### [TASK GOAL]
May I have the line containing "[vue](https://github.com/vuejs/vue)<br>" and every line after it through the end of the data, repeated exactly and with no other lines?

### [DATA SHOWN]
******************************

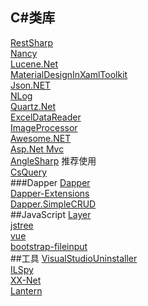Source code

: ## C#类库
[RestSharp](https://github.com/restsharp/RestSharp)<br>
[Nancy](https://github.com/NancyFx/Nancy)<br>
[Lucene.Net ](https://github.com/apache/lucenenet)<br>
[MaterialDesignInXamlToolkit](https://github.com/ButchersBoy/MaterialDesignInXamlToolkit)<br>
[Json.NET](https://github.com/JamesNK/Newtonsoft.Json)<br>
[NLog](https://github.com/NLog/NLog)<br>
[Quartz.Net](https://github.com/quartznet/quartznet)<br>
[ExcelDataReader](https://github.com/ExcelDataReader/ExcelDataReader)<br>
[ImageProcessor](https://github.com/JimBobSquarePants/ImageProcessor)<br>
[Awesome.NET](https://github.com/quozd/awesome-dotnet)<br>
[Asp.Net Mvc](https://github.com/aspnet/Mvc)<br>
[AngleSharp](https://github.com/AngleSharp/AngleSharp) 推荐使用<br>
[CsQuery](https://github.com/jamietre/CsQuery)<br>
###Dapper
[Dapper](https://github.com/StackExchange/dapper-dot-net)<br>
[Dapper-Extensions](https://github.com/tmsmith/Dapper-Extensions)<br>
[Dapper.SimpleCRUD](https://github.com/ericdc1/Dapper.SimpleCRUD)<br>
##JavaScript
[Layer](https://github.com/sentsin/layer)<br>
[jstree](https://github.com/vakata/jstree)<br>
[vue](https://github.com/vuejs/vue)<br>
[bootstrap-fileinput](https://github.com/kartik-v/bootstrap-fileinput)<br>
##工具
[VisualStudioUninstaller](https://github.com/Microsoft/VisualStudioUninstaller)<br>
[ILSpy](https://github.com/icsharpcode/ILSpy)<br>
[XX-Net](https://github.com/XX-net/XX-Net)<br>
[Lantern](https://github.com/getlantern/lantern)<br>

******************************

### [ANSWER TO THIS PROBLEM]
[vue](https://github.com/vuejs/vue)<br>
[bootstrap-fileinput](https://github.com/kartik-v/bootstrap-fileinput)<br>
##工具
[VisualStudioUninstaller](https://github.com/Microsoft/VisualStudioUninstaller)<br>
[ILSpy](https://github.com/icsharpcode/ILSpy)<br>
[XX-Net](https://github.com/XX-net/XX-Net)<br>
[Lantern](https://github.com/getlantern/lantern)<br>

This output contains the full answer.